Jinxu Zhang | Document Image Analysis | Research Excellence Award

Dr. Jinxu Zhang | Document Image Analysis | Research Excellence Award

Harbin Institute of Technology | China

Dr. Jinxu Zhang is a researcher at the Harbin Institute of Technology specializing in multimodal understanding, Document Visual Question Answering (DocVQA), and multimodal large language models. His work focuses on advancing key technologies for interpreting complex, multi-form, and multi-page documents, contributing significantly to the fields of document intelligence and machine reading systems.He has completed and continues to contribute to the National Natural Science Foundation of China (NSFC) project on Key Technologies of Multi-form Document VQA. His research outputs include six SCI/Scopus-indexed publications5 , with a total of 41 citations, an h-index of 2, and an i10-index of 2. His contributions appear in top-tier venues such as ACM Multimedia (CCF-A), EMNLP Findings (CCF-B), Information Fusion (SCI, IF 15.5), and IEEE Transactions on Learning Technologies. His notable works CREAM, DocRouter, DocAssistant, and DREAM introduce innovative solutions for hierarchical multimodal retrieval, prompt-guided vision transformers, mixture-of-experts connectors and robust reasoning strategies for document comprehension.Dr.
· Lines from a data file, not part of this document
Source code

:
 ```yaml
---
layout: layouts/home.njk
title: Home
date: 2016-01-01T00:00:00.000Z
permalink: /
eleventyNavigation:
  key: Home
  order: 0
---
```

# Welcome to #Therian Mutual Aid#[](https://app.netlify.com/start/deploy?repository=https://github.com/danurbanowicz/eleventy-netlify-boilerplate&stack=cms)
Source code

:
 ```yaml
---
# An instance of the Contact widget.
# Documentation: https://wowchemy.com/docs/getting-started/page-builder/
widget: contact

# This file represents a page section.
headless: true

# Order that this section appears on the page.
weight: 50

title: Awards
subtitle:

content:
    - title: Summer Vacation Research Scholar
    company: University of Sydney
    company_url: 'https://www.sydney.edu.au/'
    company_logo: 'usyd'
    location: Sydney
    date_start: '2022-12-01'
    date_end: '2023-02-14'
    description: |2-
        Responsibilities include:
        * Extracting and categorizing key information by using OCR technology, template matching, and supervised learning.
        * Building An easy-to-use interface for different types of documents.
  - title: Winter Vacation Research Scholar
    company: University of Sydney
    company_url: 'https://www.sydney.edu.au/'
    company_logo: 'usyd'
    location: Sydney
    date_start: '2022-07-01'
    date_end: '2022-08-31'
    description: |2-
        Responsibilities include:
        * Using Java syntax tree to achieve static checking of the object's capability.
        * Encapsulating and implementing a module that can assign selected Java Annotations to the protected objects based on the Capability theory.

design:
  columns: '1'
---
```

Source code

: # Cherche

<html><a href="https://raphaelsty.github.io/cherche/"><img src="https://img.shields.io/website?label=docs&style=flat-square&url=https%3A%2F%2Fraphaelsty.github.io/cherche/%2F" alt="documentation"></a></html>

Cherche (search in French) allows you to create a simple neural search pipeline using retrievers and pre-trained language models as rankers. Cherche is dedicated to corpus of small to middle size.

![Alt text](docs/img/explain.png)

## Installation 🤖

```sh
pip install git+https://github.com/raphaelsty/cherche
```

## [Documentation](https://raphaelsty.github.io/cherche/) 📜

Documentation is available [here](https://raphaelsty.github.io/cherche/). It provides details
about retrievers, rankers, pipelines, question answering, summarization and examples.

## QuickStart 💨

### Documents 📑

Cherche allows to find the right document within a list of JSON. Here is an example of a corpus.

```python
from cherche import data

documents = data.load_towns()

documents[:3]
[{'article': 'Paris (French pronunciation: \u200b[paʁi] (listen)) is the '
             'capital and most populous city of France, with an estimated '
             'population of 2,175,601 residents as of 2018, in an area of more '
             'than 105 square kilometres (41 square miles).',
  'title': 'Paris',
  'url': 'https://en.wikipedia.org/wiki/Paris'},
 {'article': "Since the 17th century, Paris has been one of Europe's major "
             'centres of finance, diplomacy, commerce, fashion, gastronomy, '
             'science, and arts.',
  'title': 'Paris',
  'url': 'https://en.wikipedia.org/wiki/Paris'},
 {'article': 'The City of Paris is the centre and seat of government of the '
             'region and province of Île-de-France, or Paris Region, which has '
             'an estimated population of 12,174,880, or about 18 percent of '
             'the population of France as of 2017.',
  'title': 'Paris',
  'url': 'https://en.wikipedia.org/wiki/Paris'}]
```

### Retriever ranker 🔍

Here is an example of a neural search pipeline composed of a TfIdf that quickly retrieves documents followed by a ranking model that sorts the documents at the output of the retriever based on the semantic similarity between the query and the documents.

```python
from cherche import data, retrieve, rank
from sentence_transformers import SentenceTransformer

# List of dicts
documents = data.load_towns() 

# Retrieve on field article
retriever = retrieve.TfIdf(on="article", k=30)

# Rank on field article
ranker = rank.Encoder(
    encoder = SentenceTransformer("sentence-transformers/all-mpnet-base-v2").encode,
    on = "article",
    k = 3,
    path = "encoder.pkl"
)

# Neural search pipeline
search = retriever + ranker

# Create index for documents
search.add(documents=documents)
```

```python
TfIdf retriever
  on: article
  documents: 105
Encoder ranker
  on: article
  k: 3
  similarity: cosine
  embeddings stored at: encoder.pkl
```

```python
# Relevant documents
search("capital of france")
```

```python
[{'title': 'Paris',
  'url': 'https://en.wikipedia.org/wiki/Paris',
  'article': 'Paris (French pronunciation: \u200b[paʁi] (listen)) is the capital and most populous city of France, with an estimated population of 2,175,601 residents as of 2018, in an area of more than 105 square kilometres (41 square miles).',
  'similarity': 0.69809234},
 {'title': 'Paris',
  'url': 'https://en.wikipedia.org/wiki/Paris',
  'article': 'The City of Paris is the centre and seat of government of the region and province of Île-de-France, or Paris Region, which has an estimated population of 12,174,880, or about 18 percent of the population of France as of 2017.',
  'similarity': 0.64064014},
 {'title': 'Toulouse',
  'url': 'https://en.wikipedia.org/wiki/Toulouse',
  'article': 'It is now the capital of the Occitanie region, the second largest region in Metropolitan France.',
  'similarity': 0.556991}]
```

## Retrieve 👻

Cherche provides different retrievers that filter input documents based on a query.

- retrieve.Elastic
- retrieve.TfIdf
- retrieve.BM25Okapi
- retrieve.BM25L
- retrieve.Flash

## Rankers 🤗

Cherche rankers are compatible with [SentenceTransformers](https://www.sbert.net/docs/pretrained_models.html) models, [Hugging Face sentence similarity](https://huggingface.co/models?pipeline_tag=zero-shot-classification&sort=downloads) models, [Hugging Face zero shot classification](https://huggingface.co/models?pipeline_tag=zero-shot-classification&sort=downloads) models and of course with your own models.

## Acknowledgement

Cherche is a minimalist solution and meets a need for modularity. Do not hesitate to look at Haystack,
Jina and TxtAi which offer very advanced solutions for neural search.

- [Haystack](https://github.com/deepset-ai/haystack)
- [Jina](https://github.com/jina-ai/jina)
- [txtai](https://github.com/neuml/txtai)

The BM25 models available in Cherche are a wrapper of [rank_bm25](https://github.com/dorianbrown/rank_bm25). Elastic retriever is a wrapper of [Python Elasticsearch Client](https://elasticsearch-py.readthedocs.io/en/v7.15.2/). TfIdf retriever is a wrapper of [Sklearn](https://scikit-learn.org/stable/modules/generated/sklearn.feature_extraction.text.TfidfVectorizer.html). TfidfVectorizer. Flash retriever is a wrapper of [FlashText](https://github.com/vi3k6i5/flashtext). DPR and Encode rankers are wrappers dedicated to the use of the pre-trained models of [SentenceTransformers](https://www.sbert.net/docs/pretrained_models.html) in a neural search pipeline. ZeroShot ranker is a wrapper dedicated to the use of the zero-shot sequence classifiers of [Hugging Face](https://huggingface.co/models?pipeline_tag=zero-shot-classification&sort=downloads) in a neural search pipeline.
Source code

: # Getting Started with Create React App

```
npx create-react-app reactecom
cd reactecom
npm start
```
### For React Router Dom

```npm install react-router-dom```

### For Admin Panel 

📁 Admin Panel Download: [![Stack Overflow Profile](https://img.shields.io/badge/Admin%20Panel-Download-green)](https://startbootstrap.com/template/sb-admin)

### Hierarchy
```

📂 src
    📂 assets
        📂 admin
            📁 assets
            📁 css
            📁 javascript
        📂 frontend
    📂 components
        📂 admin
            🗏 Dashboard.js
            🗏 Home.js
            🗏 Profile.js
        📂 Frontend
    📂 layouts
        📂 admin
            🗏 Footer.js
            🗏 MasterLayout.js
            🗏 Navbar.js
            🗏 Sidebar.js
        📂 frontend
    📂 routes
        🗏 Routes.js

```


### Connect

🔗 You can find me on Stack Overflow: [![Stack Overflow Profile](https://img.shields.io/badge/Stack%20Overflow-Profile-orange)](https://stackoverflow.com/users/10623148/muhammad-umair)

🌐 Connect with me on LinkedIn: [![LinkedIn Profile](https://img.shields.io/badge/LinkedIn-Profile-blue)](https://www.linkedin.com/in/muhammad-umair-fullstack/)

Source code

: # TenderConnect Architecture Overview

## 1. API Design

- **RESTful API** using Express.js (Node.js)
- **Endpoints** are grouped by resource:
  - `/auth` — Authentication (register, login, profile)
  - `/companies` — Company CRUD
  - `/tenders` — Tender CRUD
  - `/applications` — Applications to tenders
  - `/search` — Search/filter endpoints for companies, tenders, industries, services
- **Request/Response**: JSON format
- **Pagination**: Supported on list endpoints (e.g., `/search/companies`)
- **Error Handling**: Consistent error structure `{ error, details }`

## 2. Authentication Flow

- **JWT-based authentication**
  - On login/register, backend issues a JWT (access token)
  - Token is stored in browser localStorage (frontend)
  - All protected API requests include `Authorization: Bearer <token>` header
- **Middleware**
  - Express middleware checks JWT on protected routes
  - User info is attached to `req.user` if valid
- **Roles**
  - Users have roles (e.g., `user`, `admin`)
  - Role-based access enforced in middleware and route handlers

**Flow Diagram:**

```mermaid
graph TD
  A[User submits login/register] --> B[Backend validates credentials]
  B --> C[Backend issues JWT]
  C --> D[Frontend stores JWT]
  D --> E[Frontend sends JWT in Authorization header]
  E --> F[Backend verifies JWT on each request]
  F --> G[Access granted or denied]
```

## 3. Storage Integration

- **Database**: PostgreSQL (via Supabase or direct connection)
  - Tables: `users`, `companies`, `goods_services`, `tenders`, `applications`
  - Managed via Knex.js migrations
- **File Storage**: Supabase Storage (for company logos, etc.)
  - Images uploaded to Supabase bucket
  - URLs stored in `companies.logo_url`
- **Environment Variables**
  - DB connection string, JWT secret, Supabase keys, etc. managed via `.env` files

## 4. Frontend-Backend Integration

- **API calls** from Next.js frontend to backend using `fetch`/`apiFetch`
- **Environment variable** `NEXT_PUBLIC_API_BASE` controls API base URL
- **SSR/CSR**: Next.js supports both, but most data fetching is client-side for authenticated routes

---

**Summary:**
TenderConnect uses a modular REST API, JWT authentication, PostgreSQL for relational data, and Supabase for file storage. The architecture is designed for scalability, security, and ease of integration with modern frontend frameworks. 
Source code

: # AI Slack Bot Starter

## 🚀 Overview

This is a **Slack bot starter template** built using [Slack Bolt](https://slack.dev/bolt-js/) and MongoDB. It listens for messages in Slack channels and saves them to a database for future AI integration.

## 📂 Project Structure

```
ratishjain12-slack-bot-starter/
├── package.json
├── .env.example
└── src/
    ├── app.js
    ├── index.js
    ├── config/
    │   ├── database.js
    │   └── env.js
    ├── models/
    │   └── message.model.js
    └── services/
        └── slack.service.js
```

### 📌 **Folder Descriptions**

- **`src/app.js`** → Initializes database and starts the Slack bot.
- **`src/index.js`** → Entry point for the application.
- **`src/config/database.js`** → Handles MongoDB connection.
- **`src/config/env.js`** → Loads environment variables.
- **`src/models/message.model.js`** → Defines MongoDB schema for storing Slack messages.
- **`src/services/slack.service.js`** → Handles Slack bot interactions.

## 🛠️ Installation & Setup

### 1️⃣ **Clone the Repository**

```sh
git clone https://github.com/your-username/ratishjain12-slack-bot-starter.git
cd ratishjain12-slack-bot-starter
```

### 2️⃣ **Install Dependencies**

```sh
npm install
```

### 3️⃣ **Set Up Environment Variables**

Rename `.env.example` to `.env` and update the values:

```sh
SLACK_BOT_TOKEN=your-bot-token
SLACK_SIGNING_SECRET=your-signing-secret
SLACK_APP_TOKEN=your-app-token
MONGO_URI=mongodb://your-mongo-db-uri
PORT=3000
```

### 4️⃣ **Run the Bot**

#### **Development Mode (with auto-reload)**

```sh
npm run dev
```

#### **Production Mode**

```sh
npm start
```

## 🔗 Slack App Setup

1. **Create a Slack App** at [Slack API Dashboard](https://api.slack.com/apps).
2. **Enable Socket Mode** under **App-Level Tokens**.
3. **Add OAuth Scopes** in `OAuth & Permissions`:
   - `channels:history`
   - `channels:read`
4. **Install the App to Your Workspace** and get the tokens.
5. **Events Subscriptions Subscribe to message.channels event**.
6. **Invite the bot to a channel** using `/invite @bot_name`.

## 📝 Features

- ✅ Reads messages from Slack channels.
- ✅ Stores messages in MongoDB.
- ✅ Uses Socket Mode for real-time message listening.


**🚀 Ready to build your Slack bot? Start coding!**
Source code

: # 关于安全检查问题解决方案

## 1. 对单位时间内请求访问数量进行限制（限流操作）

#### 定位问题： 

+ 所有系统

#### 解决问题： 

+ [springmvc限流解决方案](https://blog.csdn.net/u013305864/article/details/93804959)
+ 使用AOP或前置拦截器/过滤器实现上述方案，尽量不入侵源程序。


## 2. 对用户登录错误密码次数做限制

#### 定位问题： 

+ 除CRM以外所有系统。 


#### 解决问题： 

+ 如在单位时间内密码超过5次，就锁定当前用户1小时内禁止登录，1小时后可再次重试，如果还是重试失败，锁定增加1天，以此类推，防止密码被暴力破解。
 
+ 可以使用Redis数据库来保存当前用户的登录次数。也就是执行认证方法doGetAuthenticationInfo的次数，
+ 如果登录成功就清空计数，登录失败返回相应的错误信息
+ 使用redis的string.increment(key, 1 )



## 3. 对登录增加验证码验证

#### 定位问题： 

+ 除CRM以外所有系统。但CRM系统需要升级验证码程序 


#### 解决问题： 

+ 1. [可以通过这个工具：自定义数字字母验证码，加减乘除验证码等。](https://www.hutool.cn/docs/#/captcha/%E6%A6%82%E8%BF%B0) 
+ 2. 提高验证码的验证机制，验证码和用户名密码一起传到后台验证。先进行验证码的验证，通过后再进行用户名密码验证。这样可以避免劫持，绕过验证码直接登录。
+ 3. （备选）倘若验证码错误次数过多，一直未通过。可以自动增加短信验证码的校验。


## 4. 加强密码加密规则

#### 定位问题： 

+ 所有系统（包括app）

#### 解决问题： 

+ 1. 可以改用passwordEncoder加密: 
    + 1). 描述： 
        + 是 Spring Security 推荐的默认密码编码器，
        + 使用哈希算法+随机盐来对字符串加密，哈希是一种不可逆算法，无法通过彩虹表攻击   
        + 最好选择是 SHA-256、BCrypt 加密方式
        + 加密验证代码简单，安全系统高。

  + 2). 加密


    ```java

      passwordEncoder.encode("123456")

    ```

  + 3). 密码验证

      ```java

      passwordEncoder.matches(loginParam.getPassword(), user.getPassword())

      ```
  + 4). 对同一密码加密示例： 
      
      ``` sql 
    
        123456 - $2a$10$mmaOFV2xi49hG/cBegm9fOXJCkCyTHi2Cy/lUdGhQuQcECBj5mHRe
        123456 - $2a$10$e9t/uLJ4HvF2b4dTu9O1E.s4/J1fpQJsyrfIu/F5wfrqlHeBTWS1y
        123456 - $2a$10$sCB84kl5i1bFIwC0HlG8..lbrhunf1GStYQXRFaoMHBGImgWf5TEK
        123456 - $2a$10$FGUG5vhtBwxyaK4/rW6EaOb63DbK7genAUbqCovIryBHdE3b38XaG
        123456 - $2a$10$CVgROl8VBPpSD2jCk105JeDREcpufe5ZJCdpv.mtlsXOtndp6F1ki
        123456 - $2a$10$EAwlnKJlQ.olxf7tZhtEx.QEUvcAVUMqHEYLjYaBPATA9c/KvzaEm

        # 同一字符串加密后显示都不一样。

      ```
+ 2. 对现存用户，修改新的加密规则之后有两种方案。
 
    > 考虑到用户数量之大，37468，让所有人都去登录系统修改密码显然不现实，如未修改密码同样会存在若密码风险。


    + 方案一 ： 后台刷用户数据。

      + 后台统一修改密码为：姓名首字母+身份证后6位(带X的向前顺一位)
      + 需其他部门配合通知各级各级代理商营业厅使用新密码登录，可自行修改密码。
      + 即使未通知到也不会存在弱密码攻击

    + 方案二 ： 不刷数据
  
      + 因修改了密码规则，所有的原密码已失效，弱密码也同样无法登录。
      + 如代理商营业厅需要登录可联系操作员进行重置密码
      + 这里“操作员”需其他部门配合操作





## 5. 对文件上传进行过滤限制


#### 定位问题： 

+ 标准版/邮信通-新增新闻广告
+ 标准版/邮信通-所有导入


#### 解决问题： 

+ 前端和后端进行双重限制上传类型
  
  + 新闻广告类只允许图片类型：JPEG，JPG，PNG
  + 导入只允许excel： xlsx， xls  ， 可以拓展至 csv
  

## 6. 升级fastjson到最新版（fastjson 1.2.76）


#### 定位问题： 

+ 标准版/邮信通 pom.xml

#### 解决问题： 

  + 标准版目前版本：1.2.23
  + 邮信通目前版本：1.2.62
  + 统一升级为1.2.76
Zhang’s patented work on an intelligent question-answering system for multi-form documents further extends his impact toward practical deployable intelligent document systems. His research achievements emphasize coarse-to-fine retrieval key-region reading step-wise reasoning and efficient multimodal fusion. He also incorporates Reinforcement Learning–based data enhancement and Chain-of-Thought (CoT) construction to improve model reasoning in multi-page document analysis.He actively collaborates with university researchers in multimodal understanding document analysis OCR and deep learning fostering interdisciplinary innovation. His work contributes to building reliable and generalizable document intelligence systems with broad societal applications including education digital governance business automation and large-scale knowledge management.Dr. Zhang continues to advance the frontier of intelligent document analysis through sustained research model innovation and high-impact scholarly contributions.

Profiles: ScopusGooglescholar

Featured Publications

1.Liu, M., Zhang, J., Nyagoga, L. M., & Liu, L. (2023). Student-AI question cocreation for enhancing reading comprehension. IEEE Transactions on Learning Technologies, 17, 815–826. Cited By: 28

2.Zhang, J., Yu, Y., & Zhang, Y. (2024). CREAM: Coarse-to-fine retrieval and multi-modal efficient tuning for document VQA. In Proceedings of the 32nd ACM International Conference on Multimedia (pp. 925–934). Cited By:  13

3.Zhang, J., Fan, Q., & Zhang, Y. (2025). DocAssistant: Integrating key-region reading and step-wise reasoning for robust document visual question answering. In Findings of the Association for Computational Linguistics: EMNLP 2025 (pp. 3496–3511).

4.Zhang, J., Fan, Q., Yu, Y., & Zhang, Y. (2025). DREAM: Integrating hierarchical multimodal retrieval with multi-page multimodal language model for documents VQA. In Proceedings of the 33rd ACM International Conference on Multimedia (pp. 4213–4221).

5.Zhang, J., & Zhang, Y. (2025). DocRouter: Prompt guided vision transformer and Mixture of Experts connector for document understanding. Information Fusion, 122, Article 103206.

Dr. Zhang’s research advances the global frontier of intelligent document understanding by enabling machines to accurately interpret complex, multi-page documents with human-level reasoning. His innovations in multimodal fusion, retrieval, and robust VQA architectures support breakthroughs in scientific research, digital governance, education, and automated knowledge management. Ultimately, his work drives the development of reliable, scalable, and socially beneficial AI systems that enhance information accessibility and decision-making worldwide.